___ EXTRACTED ENTRIES
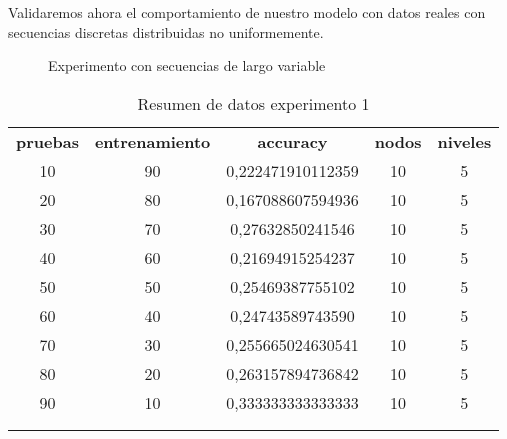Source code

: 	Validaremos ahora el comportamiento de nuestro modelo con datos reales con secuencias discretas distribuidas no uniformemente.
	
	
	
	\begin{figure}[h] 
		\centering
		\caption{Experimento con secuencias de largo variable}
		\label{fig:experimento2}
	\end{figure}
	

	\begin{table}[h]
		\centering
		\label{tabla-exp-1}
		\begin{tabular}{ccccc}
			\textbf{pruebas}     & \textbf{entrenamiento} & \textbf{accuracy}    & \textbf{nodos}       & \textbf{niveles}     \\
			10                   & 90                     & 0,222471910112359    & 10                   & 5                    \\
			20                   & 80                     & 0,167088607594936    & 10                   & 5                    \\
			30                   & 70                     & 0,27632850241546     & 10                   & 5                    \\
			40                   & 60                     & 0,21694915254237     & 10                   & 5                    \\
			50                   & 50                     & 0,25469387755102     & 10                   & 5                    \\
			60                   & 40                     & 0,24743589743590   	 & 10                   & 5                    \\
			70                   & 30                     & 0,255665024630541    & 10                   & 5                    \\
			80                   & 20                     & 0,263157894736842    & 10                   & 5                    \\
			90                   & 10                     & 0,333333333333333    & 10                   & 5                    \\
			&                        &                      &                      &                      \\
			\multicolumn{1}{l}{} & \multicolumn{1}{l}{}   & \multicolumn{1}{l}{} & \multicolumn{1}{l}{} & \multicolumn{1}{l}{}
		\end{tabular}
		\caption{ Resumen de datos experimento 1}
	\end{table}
______
___ EXTRACTED ENTRIES
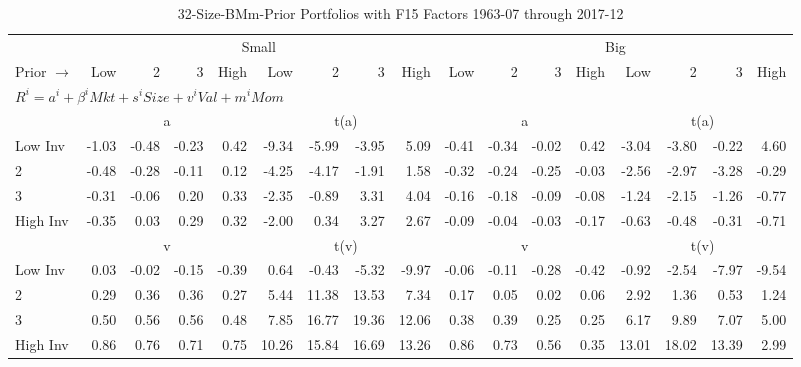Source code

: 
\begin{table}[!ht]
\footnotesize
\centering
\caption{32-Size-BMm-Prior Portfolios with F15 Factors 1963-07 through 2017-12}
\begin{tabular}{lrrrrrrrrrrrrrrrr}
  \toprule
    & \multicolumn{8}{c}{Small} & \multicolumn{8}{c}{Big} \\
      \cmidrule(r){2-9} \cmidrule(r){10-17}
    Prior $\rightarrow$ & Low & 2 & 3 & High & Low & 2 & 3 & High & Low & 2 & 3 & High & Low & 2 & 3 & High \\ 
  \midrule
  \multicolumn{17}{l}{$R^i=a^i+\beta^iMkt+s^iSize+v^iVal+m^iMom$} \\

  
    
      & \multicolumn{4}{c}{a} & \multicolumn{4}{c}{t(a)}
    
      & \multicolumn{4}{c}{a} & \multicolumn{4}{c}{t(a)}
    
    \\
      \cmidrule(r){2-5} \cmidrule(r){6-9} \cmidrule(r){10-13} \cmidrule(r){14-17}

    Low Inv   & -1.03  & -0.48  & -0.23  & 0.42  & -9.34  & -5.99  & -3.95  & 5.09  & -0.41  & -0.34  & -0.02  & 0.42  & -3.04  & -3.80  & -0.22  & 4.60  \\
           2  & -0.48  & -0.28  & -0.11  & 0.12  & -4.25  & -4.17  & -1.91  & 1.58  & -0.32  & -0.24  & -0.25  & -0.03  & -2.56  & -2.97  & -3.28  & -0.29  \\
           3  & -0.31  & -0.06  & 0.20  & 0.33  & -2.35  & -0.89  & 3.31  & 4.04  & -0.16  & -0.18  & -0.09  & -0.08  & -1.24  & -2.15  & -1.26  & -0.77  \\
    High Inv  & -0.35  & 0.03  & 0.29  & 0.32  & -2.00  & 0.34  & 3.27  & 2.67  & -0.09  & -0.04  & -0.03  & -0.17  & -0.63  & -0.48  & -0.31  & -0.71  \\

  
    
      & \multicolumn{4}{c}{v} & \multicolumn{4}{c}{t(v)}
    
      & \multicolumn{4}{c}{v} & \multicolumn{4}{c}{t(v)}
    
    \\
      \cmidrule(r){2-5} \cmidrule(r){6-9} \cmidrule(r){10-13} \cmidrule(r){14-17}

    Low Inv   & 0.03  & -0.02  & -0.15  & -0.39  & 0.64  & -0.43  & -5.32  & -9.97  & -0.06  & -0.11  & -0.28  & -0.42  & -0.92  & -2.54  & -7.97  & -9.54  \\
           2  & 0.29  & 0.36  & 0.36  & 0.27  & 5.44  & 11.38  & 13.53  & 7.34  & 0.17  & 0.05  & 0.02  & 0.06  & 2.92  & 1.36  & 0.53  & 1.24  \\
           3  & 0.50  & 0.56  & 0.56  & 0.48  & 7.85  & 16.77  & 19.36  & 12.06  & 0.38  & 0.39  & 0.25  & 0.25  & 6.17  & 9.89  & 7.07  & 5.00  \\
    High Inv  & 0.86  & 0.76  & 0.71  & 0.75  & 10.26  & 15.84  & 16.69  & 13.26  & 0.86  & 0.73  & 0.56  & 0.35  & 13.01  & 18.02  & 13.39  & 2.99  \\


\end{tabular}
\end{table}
______
> _TASK PROMPT_: Only the number is wanted: how many lines in the data include the string "secuencias"?

> _WRITTEN ANSWER_: 2